# EXERCISE INSTRUCTIONS
In the entries below, the word "documentclass" appears on some lines. Copy each of those lines.

Records from a data collection
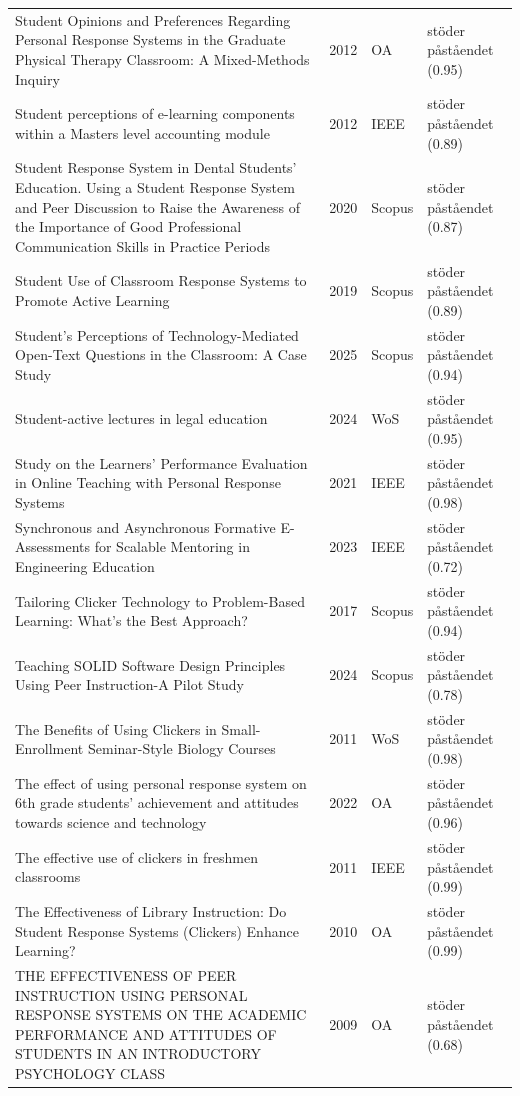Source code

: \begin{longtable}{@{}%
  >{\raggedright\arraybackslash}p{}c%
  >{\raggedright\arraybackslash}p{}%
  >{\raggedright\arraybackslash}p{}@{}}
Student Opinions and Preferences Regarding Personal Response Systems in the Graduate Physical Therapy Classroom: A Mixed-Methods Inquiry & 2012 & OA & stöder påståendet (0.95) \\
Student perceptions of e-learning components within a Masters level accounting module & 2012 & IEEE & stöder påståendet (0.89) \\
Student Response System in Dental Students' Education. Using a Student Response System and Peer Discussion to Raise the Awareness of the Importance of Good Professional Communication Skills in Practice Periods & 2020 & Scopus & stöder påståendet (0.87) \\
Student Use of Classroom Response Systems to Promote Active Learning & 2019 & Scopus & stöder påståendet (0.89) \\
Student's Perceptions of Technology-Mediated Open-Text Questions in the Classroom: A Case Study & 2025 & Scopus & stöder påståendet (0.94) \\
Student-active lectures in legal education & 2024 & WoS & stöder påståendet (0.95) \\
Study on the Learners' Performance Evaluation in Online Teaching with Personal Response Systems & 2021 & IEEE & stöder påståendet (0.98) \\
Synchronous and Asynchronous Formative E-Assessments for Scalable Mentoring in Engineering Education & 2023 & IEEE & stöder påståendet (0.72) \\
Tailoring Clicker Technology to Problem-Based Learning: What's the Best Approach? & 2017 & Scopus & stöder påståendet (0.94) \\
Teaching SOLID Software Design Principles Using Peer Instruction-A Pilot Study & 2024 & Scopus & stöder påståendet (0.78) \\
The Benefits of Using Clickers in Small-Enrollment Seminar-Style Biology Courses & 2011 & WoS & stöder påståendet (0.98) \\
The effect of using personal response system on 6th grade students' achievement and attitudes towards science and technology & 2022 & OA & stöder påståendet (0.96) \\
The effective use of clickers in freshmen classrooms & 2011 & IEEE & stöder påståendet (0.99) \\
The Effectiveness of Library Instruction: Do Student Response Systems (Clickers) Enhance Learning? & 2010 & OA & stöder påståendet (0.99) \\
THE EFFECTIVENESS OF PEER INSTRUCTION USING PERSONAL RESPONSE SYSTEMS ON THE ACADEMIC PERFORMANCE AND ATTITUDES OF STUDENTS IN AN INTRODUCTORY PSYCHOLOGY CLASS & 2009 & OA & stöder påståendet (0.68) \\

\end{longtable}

---

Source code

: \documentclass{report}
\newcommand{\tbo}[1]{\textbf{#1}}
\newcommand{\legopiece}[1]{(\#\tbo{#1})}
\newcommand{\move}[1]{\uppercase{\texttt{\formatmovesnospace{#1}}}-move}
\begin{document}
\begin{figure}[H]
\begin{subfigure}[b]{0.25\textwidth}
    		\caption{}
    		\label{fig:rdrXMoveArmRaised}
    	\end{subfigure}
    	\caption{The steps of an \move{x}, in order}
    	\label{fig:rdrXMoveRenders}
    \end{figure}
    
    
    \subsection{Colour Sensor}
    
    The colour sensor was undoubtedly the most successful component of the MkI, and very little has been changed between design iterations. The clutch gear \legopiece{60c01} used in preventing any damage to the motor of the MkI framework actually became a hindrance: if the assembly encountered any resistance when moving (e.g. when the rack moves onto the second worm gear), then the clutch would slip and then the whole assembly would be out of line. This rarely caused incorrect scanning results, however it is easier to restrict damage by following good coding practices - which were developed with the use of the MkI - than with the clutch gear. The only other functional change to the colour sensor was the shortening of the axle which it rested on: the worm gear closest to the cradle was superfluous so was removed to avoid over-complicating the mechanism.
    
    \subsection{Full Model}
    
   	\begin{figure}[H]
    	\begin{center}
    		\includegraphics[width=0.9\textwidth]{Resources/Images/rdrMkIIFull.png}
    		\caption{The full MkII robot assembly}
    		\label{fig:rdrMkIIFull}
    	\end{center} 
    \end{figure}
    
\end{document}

...

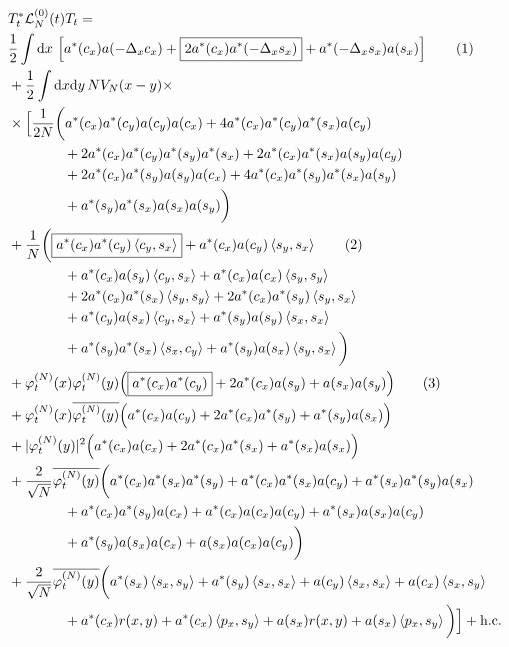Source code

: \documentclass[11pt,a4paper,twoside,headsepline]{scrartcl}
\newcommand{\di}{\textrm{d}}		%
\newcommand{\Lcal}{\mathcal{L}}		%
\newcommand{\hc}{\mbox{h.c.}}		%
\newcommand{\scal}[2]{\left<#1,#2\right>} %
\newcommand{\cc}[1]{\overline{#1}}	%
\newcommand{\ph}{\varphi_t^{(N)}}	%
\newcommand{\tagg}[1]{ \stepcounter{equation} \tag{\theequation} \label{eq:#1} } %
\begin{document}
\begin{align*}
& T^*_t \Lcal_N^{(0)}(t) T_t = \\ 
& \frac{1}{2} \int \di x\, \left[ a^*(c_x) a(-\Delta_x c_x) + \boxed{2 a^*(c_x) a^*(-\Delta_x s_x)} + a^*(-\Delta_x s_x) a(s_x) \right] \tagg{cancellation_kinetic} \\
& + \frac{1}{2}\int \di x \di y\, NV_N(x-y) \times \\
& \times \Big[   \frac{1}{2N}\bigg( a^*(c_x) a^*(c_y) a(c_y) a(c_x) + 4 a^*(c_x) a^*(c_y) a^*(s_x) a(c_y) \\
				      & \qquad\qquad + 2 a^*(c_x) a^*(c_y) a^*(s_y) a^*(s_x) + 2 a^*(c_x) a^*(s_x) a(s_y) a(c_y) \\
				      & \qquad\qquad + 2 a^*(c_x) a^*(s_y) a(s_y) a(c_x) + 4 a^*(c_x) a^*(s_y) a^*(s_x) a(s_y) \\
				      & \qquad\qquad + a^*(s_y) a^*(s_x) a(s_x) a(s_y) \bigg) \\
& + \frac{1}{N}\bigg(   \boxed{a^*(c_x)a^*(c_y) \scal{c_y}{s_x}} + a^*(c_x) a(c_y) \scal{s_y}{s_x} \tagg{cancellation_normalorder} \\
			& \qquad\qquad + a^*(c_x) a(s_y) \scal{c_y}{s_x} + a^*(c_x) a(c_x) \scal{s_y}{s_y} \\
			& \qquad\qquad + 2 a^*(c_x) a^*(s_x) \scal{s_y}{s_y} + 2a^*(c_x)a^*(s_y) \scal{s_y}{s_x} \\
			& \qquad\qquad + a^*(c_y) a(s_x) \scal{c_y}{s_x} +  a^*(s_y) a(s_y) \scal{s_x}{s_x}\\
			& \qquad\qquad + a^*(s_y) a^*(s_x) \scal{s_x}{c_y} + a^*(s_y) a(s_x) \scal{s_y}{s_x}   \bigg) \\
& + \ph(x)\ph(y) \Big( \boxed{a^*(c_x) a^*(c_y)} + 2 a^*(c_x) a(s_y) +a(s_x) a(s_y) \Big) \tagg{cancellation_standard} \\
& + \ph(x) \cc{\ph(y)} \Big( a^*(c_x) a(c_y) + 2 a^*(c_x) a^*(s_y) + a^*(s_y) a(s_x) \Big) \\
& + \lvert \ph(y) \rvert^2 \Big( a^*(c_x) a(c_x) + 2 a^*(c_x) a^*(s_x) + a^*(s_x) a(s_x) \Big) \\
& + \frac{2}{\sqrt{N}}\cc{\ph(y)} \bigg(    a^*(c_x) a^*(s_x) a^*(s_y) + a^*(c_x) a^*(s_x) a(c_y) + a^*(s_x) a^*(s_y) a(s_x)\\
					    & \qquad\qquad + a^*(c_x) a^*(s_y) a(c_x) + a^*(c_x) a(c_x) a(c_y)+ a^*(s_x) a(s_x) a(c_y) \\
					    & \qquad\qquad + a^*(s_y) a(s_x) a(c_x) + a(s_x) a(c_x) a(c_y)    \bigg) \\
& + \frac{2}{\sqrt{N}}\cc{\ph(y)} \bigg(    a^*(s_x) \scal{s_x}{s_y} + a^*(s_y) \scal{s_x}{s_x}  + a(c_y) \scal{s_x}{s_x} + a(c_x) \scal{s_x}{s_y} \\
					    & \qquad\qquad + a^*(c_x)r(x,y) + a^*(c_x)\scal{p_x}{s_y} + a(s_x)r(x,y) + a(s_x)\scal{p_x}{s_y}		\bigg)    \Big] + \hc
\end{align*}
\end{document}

# ANSWER FOR THIS EXERCISE
: \documentclass{report}
: \documentclass[11pt,a4paper,twoside,headsepline]{scrartcl}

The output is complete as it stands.